La dystonie est un trouble neurologique qui se caractérise par des contractions musculaires incontrôlables donnant lieu à des postures involontaires. Ces postures peuvent être accompagnées de mouvements rythmiques et de mouvements de torsion et peuvent ressembler à des tremblements. L’expression « dystonie généralisée » désigne la dystonie qui n’est pas localisée dans une seule région du corps, mais une dystonie qui touche plusieurs groupes musculaires du corps. De façon caractéristique, la dystonie généralisée touche les muscles du torse et des membres et parfois le cou et le visage. Les personnes atteintes ont de la difficulté à faire bouger leur corps librement et à en contrôler les mouvements. Il est important de souligner que la dystonie ne cible pas des organes vitaux comme le cœur. En règle générale, la dystonie généralisée commence à se manifester pendant l’enfance ou l’adolescence, souvent sans autres symptômes neurologiques. Les symptômes initiaux peuvent être la torsion ou l’inversion d’un pied ou d’une jambe. Toutefois, la dystonie chez les enfants peut être liée à d’autres diagnostics neurologiques ou métaboliques plus complexes. La dystonie généralisée peut survenir avec ou sans antécédents familiaux. Les symptômes peuvent être toujours présents ou se manifester par épisodes.

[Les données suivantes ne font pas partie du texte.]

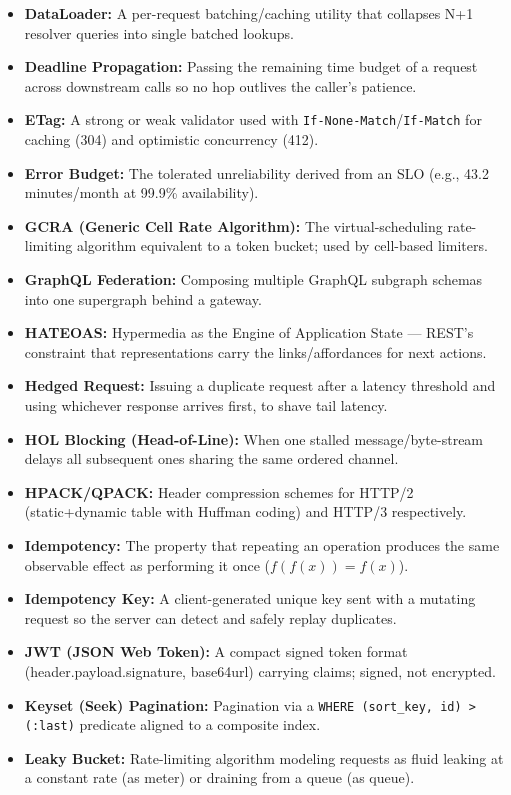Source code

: \documentclass[12pt, a4paper, twoside, openright]{book}
\theoremstyle{definition}
\theoremstyle{remark}
\begin{document}
\begin{itemize}
  \item \textbf{DataLoader:} A per-request batching/caching utility that collapses N+1 resolver queries into single batched lookups.
  \item \textbf{Deadline Propagation:} Passing the remaining time budget of a request across downstream calls so no hop outlives the caller's patience.
  \item \textbf{ETag:} A strong or weak validator used with \texttt{If-None-Match}/\texttt{If-Match} for caching (304) and optimistic concurrency (412).
  \item \textbf{Error Budget:} The tolerated unreliability derived from an SLO (e.g., 43.2 minutes/month at 99.9\% availability).
  \item \textbf{GCRA (Generic Cell Rate Algorithm):} The virtual-scheduling rate-limiting algorithm equivalent to a token bucket; used by cell-based limiters.
  \item \textbf{GraphQL Federation:} Composing multiple GraphQL subgraph schemas into one supergraph behind a gateway.
  \item \textbf{HATEOAS:} Hypermedia as the Engine of Application State — REST's constraint that representations carry the links/affordances for next actions.
  \item \textbf{Hedged Request:} Issuing a duplicate request after a latency threshold and using whichever response arrives first, to shave tail latency.
  \item \textbf{HOL Blocking (Head-of-Line):} When one stalled message/byte-stream delays all subsequent ones sharing the same ordered channel.
  \item \textbf{HPACK/QPACK:} Header compression schemes for HTTP/2 (static+dynamic table with Huffman coding) and HTTP/3 respectively.
  \item \textbf{Idempotency:} The property that repeating an operation produces the same observable effect as performing it once ($f(f(x)) = f(x)$).
  \item \textbf{Idempotency Key:} A client-generated unique key sent with a mutating request so the server can detect and safely replay duplicates.
  \item \textbf{JWT (JSON Web Token):} A compact signed token format (header.payload.signature, base64url) carrying claims; signed, not encrypted.
  \item \textbf{Keyset (Seek) Pagination:} Pagination via a \texttt{WHERE (sort\_key, id) > (:last)} predicate aligned to a composite index.
  \item \textbf{Leaky Bucket:} Rate-limiting algorithm modeling requests as fluid leaking at a constant rate (as meter) or draining from a queue (as queue).

\end{itemize}
\end{document}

Existe-t-il différents types de dystonie généralisée?

La dystonie généralisée à apparition précoce (DYT1/TOR1) - De façon générale, la dystonie commence vers l’âge de 10 ans et se manifeste par la torsion d’un pied ou d’un bras. Les symptômes ont tendance à progresser pour s’étendre à d’autres membres et au torse, excluant habituellement le visage et le cou. Dans de rares cas, les muscles des cordes vocales sont touchés. Plus les symptômes se manifestent et apparaissent tardivement dans une main ou un bras, moins les symptômes tendent à être graves. Environ 30 % des personnes qui ont la mutation génétique DYT1 développeront la dystonie. Si la personne ne manifeste pas de symptômes avant l’âge de 28 ans, elle demeurera habituellement asymptomatique pour le reste de ses jours, même si elle a la mutation DYT1. On attribue à la mutation génétique DYT1 environ 90 % des cas de dystonie généralisée à apparition précoce chez les personnes de descendance juive ashkénaze et jusqu’à environ 50 % des cas de dystonie généralisée à apparition précoce dans d’autres groupes ethniques.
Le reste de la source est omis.